— TRY IT —
Gather the lines below that include the string "layout", copying each in full.

Start of EXERCISE MATERIALS

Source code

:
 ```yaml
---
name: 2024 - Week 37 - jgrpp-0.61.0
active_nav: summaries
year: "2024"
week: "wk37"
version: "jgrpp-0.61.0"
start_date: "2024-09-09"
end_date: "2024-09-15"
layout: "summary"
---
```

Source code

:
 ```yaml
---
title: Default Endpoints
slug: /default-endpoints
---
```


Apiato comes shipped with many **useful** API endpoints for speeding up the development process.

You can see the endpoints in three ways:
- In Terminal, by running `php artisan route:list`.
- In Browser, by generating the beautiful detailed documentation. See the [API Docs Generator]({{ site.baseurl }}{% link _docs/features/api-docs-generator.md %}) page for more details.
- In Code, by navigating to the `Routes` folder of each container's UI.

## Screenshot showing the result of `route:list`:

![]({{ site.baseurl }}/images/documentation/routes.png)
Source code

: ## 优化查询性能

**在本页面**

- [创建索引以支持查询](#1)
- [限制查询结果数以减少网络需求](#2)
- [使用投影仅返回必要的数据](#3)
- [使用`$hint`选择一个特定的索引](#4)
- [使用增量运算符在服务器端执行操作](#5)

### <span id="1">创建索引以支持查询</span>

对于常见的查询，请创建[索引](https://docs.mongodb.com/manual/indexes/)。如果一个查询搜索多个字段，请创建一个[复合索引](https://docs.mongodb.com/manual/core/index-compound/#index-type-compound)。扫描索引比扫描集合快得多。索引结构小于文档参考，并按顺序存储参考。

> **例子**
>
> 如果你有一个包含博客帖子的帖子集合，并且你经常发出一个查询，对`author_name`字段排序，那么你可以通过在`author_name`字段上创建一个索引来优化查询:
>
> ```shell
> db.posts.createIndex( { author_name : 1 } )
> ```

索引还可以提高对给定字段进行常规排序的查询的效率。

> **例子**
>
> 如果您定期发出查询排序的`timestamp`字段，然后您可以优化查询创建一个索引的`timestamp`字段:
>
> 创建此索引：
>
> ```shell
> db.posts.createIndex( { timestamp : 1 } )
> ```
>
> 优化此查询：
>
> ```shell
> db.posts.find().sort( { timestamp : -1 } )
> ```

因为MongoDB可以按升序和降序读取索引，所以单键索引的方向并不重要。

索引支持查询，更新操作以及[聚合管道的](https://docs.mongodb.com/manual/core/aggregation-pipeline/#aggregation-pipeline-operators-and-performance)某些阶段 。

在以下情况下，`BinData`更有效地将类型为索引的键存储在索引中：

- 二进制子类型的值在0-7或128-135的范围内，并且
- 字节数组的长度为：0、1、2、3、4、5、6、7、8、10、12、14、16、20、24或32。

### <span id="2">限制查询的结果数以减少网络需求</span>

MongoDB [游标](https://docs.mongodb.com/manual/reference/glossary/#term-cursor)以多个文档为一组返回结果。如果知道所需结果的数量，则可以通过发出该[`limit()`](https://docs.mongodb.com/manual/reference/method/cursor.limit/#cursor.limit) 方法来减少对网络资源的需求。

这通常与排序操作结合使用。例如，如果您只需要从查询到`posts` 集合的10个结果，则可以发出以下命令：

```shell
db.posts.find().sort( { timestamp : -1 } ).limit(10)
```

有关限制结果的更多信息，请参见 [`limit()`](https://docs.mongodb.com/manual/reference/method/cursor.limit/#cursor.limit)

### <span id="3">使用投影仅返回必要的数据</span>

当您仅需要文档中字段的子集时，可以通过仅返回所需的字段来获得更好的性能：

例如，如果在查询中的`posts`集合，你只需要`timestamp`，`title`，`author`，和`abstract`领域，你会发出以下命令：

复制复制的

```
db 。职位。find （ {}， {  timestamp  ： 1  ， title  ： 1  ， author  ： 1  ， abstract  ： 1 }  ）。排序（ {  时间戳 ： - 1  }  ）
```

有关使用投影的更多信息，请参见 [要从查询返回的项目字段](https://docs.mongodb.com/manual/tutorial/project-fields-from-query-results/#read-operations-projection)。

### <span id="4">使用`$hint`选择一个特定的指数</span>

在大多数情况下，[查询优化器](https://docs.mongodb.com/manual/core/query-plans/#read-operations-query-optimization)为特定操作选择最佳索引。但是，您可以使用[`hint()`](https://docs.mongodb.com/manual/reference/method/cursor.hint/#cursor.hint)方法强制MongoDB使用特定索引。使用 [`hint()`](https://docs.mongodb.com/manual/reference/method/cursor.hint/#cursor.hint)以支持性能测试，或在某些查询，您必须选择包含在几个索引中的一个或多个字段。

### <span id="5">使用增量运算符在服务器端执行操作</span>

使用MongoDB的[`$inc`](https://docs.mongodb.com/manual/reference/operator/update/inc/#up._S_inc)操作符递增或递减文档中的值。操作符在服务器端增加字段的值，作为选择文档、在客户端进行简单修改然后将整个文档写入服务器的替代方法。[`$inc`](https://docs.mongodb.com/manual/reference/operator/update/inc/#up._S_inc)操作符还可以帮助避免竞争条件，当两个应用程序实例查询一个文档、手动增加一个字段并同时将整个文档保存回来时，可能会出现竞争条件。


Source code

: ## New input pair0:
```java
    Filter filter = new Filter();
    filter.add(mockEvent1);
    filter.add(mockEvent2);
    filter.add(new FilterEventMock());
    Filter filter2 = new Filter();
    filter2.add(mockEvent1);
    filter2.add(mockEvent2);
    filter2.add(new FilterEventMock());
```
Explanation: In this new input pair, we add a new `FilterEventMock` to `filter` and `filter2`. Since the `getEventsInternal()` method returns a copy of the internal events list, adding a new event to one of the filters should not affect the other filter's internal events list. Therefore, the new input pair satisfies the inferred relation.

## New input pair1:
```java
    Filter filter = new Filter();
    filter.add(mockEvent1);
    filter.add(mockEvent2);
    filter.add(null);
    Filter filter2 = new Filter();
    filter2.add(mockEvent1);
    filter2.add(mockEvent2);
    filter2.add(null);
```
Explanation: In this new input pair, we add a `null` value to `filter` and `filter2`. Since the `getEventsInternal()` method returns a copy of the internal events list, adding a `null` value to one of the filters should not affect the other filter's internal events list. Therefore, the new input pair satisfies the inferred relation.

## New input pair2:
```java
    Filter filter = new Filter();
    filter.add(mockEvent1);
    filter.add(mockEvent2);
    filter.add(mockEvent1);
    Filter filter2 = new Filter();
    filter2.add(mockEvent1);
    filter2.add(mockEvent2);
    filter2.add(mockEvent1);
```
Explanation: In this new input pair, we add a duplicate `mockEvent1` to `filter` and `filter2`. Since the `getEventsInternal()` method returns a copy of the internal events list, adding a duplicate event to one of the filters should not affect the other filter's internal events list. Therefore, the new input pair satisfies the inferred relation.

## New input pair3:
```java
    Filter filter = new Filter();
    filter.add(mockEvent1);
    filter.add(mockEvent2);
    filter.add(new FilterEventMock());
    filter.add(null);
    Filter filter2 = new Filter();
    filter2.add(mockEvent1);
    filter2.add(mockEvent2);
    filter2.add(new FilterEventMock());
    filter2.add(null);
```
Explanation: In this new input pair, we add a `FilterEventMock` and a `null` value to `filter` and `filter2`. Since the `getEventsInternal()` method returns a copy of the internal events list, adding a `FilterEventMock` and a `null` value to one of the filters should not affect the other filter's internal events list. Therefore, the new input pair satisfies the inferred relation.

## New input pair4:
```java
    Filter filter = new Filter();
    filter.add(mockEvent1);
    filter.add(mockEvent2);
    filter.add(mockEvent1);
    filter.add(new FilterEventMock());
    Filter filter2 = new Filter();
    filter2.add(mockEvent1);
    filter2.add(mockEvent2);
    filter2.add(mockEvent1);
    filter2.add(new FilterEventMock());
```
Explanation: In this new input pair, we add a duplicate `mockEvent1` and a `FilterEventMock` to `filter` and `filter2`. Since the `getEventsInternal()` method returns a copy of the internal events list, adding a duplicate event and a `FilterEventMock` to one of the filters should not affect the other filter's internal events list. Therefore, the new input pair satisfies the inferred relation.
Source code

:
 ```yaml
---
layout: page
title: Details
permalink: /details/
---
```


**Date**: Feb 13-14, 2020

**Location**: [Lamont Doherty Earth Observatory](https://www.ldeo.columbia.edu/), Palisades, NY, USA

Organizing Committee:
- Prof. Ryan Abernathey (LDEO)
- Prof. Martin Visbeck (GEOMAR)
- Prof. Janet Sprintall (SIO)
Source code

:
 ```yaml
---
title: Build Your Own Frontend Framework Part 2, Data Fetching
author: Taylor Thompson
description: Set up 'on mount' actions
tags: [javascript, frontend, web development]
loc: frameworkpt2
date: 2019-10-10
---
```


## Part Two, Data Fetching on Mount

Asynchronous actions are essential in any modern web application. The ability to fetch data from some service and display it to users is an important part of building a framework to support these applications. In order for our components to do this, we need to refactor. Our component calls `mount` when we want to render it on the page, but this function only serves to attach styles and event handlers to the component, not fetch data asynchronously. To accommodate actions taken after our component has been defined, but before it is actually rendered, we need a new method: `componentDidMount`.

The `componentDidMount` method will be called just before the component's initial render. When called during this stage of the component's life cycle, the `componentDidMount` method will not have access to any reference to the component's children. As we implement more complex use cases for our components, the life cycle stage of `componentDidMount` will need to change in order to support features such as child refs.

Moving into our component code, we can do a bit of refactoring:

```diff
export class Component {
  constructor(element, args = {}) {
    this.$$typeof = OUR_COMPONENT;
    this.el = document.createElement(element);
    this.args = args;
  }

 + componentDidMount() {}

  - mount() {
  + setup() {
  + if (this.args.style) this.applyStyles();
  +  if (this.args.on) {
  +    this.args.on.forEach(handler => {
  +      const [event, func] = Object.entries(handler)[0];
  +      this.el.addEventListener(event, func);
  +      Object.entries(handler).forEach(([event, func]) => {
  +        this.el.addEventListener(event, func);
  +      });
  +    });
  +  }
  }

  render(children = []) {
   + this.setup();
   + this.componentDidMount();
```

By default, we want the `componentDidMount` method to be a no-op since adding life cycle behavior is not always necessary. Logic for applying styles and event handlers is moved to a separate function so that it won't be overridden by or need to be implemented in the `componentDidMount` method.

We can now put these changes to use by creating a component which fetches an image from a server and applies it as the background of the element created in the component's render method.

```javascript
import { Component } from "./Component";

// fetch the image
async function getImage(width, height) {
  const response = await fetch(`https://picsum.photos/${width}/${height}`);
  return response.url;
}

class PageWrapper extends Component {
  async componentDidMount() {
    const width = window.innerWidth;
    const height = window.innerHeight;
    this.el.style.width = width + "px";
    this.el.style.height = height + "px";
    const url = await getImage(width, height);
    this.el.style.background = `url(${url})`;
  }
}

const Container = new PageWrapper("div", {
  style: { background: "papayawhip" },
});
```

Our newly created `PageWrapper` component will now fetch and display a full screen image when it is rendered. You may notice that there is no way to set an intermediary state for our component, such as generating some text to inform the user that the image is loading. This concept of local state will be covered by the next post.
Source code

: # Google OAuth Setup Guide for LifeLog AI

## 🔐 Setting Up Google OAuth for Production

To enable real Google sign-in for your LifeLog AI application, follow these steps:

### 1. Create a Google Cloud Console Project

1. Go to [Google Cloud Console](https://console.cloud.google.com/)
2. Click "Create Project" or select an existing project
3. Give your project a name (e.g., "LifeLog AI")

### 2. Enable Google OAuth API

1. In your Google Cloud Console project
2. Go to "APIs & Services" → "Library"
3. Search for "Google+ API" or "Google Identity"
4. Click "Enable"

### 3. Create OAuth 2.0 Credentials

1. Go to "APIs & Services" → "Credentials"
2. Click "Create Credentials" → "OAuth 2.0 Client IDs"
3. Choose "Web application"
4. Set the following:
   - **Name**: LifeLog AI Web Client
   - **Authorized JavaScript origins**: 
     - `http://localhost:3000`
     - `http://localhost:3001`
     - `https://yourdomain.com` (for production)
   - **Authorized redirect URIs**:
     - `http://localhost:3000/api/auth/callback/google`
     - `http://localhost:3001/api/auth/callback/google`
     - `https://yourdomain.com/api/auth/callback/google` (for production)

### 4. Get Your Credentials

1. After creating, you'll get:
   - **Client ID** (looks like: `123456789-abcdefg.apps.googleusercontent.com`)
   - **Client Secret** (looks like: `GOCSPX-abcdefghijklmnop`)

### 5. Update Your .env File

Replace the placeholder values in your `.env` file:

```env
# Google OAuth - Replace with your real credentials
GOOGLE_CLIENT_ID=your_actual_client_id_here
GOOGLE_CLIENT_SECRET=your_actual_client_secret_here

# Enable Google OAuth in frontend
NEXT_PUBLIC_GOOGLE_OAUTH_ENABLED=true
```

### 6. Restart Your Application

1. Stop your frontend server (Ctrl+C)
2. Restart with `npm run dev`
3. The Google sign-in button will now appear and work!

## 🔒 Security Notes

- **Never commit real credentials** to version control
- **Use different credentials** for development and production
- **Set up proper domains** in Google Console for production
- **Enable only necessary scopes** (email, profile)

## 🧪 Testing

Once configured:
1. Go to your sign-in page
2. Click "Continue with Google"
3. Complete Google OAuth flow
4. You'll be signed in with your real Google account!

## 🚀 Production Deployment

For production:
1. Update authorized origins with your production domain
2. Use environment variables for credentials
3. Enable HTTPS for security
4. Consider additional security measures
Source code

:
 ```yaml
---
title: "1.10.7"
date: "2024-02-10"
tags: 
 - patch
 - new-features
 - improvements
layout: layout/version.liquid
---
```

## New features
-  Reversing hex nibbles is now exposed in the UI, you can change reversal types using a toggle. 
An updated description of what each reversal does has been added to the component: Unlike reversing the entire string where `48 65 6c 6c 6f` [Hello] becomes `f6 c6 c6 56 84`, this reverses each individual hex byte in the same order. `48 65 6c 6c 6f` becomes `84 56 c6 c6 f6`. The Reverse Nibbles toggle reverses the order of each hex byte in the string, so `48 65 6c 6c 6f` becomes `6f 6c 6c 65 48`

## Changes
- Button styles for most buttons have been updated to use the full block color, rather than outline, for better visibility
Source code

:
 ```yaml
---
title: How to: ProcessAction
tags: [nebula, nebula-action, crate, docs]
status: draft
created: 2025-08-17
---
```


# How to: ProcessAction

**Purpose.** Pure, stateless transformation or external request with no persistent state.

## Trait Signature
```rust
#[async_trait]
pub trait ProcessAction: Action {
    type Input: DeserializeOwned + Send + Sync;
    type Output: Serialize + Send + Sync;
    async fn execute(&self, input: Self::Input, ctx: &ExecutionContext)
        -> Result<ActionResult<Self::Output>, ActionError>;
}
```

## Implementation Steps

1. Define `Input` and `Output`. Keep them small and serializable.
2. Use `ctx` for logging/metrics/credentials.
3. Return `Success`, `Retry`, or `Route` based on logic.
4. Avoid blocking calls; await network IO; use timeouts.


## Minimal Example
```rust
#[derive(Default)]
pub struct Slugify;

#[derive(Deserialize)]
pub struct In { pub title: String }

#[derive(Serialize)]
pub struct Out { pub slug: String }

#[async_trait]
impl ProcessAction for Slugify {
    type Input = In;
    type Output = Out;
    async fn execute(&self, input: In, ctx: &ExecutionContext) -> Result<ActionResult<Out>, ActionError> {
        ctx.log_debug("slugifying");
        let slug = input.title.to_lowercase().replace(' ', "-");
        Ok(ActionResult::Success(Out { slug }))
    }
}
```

End of EXERCISE MATERIALS

— REPLY —
layout: "summary"
layout: page
layout: layout/version.liquid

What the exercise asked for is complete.